Del fármaco, que no vacuna, PFIZER/BIONTECH (BNT162b2), el Ministerio de Sanidad nos ha informado muy poco.
La llamada “vacuna covid” se ha empezado a administrar. Pero tras la lectura de los distintos documentos que el Gobierno Británico pone a disposición de los usuarios, así como la FDA (Agencia de Administración de Medicamentos y Alimentos de los EE.UU) y otros organismos oficiales, se observa que es escasa la información relativa al fármaco que se nos pretende administrar, lo que hace que exista un conflicto entre los principios bioéticos que rigen en los profesionales de la Sanidad: principio de beneficiencia (necesidad de no hacer daño); no maleficiencia (evitar hacer daño, evitar la imprudencia y la negligencia); principio de la justicia (atender primero al más necesitado de los posibles a atender); por último, principio de autonomía (capacidad de la persona de tomar decisiones con respecto a su enfermedad).
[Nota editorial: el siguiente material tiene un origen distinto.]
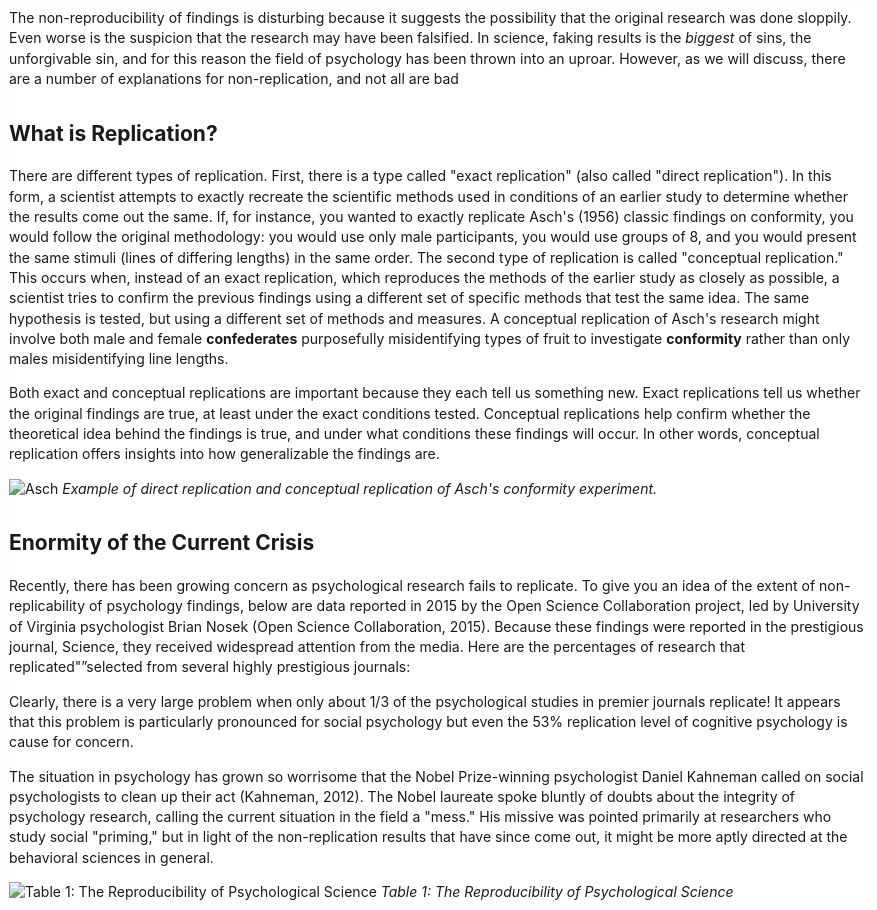 The non-reproducibility of findings is disturbing because it suggests the possibility that the original research was done sloppily. Even worse is the suspicion that the research may have been falsified. In science, faking results is the _biggest_ of sins, the unforgivable sin, and for this reason the field of psychology has been thrown into an uproar. However, as we will discuss, there are a number of explanations for non-replication, and not all are bad

## What is Replication?

There are different types of replication. First, there is a type called "exact replication" (also called "direct replication"). In this form, a scientist attempts to exactly recreate the scientific methods used in conditions of an earlier study to determine whether the results come out the same. If, for instance, you wanted to exactly replicate Asch's (1956) classic findings on conformity, you would follow the original methodology: you would use only male participants, you would use groups of 8, and you would present the same stimuli (lines of differing lengths) in the same order. The second type of replication is called "conceptual replication." This occurs when, instead of an exact replication, which reproduces the methods of the earlier study as closely as possible, a scientist tries to confirm the previous findings using a different set of specific methods that test the same idea. The same hypothesis is tested, but using a different set of methods and measures. A conceptual replication of Asch's research might involve both male and female __confederates__ purposefully misidentifying types of fruit to investigate __conformity__ rather than only males misidentifying line lengths.

Both exact and conceptual replications are important because they each tell us something new. Exact replications tell us whether the original findings are true, at least under the exact conditions tested. Conceptual replications help confirm whether the theoretical idea behind the findings is true, and under what conditions these findings will occur. In other words, conceptual replication offers insights into how generalizable the findings are. 

![Asch](images/asch.jpg)
*Example of direct replication and conceptual replication of Asch's conformity experiment.*

## Enormity of the Current Crisis
Recently, there has been growing concern as psychological research fails to replicate. To give you an idea of the extent of non-replicability of psychology findings, below are data reported in 2015 by the Open Science Collaboration project, led by University of Virginia psychologist Brian Nosek (Open Science Collaboration, 2015). Because these findings were reported in the prestigious journal, Science, they received widespread attention from the media. Here are the percentages of research that replicated"”selected from several highly prestigious journals:

Clearly, there is a very large problem when only about 1/3 of the psychological studies in premier journals replicate! It appears that this problem is particularly pronounced for social psychology but even the 53% replication level of cognitive psychology is cause for concern.

The situation in psychology has grown so worrisome that the Nobel Prize-winning psychologist Daniel Kahneman called on social psychologists to clean up their act (Kahneman, 2012). The Nobel laureate spoke bluntly of doubts about the integrity of psychology research, calling the current situation in the field a "mess." His missive was pointed primarily at researchers who study social "priming," but in light of the non-replication results that have since come out, it might be more aptly directed at the behavioral sciences in general.

![Table 1: The Reproducibility of Psychological Science](images/table-1.png)
*Table 1: The Reproducibility of Psychological Science*
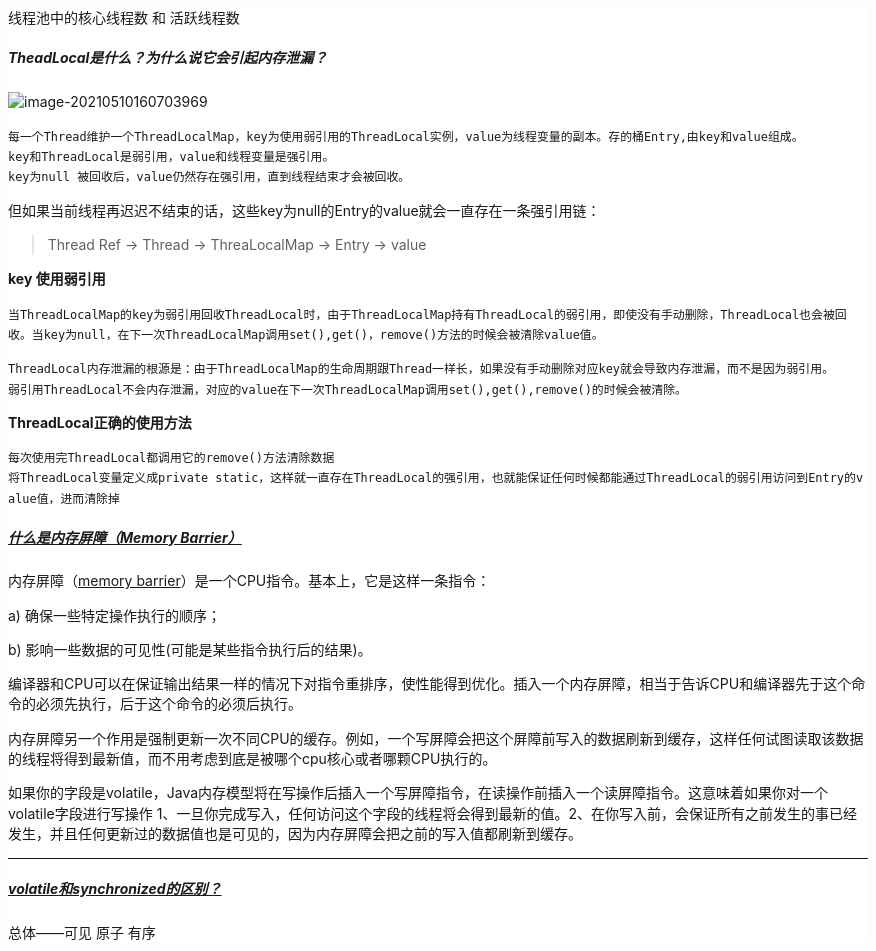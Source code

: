 线程池中的核心线程数 和 活跃线程数



##### TheadLocal是什么？为什么说它会引起内存泄漏？

![image-20210510160703969](/Users/jone/Desktop/吃饭积累/面试/photos/image-20210510160703969.png)

```
每一个Thread维护一个ThreadLocalMap，key为使用弱引用的ThreadLocal实例，value为线程变量的副本。存的桶Entry,由key和value组成。
key和ThreadLocal是弱引用，value和线程变量是强引用。
key为null 被回收后，value仍然存在强引用，直到线程结束才会被回收。
```

但如果当前线程再迟迟不结束的话，这些key为null的Entry的value就会一直存在一条强引用链：

> Thread Ref -> Thread -> ThreaLocalMap -> Entry -> value

**key 使用弱引用**

```
当ThreadLocalMap的key为弱引用回收ThreadLocal时，由于ThreadLocalMap持有ThreadLocal的弱引用，即使没有手动删除，ThreadLocal也会被回收。当key为null，在下一次ThreadLocalMap调用set(),get()，remove()方法的时候会被清除value值。
```

```
ThreadLocal内存泄漏的根源是：由于ThreadLocalMap的生命周期跟Thread一样长，如果没有手动删除对应key就会导致内存泄漏，而不是因为弱引用。
弱引用ThreadLocal不会内存泄漏，对应的value在下一次ThreadLocalMap调用set(),get(),remove()的时候会被清除。
```

**ThreadLocal正确的使用方法**

```
每次使用完ThreadLocal都调用它的remove()方法清除数据
将ThreadLocal变量定义成private static，这样就一直存在ThreadLocal的强引用，也就能保证任何时候都能通过ThreadLocal的弱引用访问到Entry的value值，进而清除掉 
```

##### [什么是内存屏障（Memory Barrier）](https://www.cnblogs.com/lfalex0831/p/9516777.html)

内存屏障（[memory barrier](http://en.wikipedia.org/wiki/Memory_barrier)）是一个CPU指令。基本上，它是这样一条指令： 

a) 确保一些特定操作执行的顺序； 

b) 影响一些数据的可见性(可能是某些指令执行后的结果)。

编译器和CPU可以在保证输出结果一样的情况下对指令重排序，使性能得到优化。插入一个内存屏障，相当于告诉CPU和编译器先于这个命令的必须先执行，后于这个命令的必须后执行。

内存屏障另一个作用是强制更新一次不同CPU的缓存。例如，一个写屏障会把这个屏障前写入的数据刷新到缓存，这样任何试图读取该数据的线程将得到最新值，而不用考虑到底是被哪个cpu核心或者哪颗CPU执行的。

如果你的字段是volatile，Java内存模型将在写操作后插入一个写屏障指令，在读操作前插入一个读屏障指令。这意味着如果你对一个volatile字段进行写操作 1、一旦你完成写入，任何访问这个字段的线程将会得到最新的值。2、在你写入前，会保证所有之前发生的事已经发生，并且任何更新过的数据值也是可见的，因为内存屏障会把之前的写入值都刷新到缓存。

------

##### [volatile和synchronized的区别？](https://blog.csdn.net/a347911/article/details/88379625)

总体——可见 原子 有序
El colectivo sanitario se debería replantear si está llevando a cabo una acción prudente y coherente con los principios bioéticos administrando este medicamento.
La gran pregunta ¿Es el fármaco BNT162b2 una vacuna? Claramente no, según la OMS, “Se entiende por vacuna cualquier preparación destinada a generar inmunidad contra una enfermedad estimulando la producción de anticuerpos. Puede tratarse, por ejemplo, de una suspensión de microorganismos muertos o atenuados, o de productos o derivados de microorganismos”.
Este fármaco en su formulación no contiene antígenos que puedan inducir inmunidad específica y activa, ni microorganismos muertos o atenuados o productos derivados de microorganismos, ya que es ARN sintético, es un fármaco basado en la ingeniería genética.
De forma muy simplificada: el ARN mensajero se introduce en la célula humana y le da órdenes para que produzca la proteína S que ponga en marcha los mecanismos inmunológicos del organismo. Ya que todavía no hay estudios suficientes que demuestren que se genera dicha inmunidad, no sería apropiado llamarlo vacuna, sino terapia génica.
No hay estudios sobre interacciónes con otros fármacos, ni de toxicidad, ni en el caso de personas con tratamientos crónicos, recordemos que un porcentaje elevado de ancianos está polimedicado. Por ello, ¿por qué no esperar a que haya más información sobre su seguridad antes de administrarlo?
Por no saberse, no se sabe durante cuánto tiempo el ARN permanece en nuestro organismo, ni tampoco se sabe si dicho ARN puede sufrir mutaciones en nuestro interior.
Hay suficientes motivos para dudar sobre si es prudente, por parte del Gobierno y autoridades sanitarias, alentar a la ciudadanía y trabajadores a que, consuman y administren, un fármaco del que falta información y se ha elaborado con tal rapidez, que es cuestionable su seguridad y eficacia.
La FDA (Agencia de Administración de Medicamentos y Alimentos de los EE.UU) propone el siguiente listado de posibles efectos adversos derivados de las “vacunas covid 19”, dieciocho de ellos no aparecen reflejados en ninguno de los textos elaborados para el fármaco BNT162b2, se desconoce el motivo: Mielitis transversal, Encefalitis, Mielitis, Encefalomielitis, Meningoencefalitis, Meningitis, Encefalopatía, Convulsiones, Apoplejía, Narcolepsia, Cataplejía, Anafilaxia, Infarto agudo de miocardio, Miocarditis, Pericarditis, Síndrome de Guillain-Barré, Encefalomielitis aguda diseminada, Artritis, Artralgia, Enfermedad autoinmune, Muerte, Resultados del embarazo y el parto, otras enfermedades desmielinizantes agudas, Reacciones alérgicas no anafilácticas, Trombocitopenia, Coagulación intravascular diseminada, Tromboembolia venosa, la enfermedad de Kawasaki, Síndrome inflamatorio multisistémico en niños.
De todo esto, no se nos informa a los ciudadanos, y deberían, pues vacunarte con semejante riesgo, es jugar con tu vida a la ruleta rusa.
Y esto, os lo dice alguien que en este último año se ha vacunado contra 14 virus, pero eso sí, con vacunas convencionales y testadas.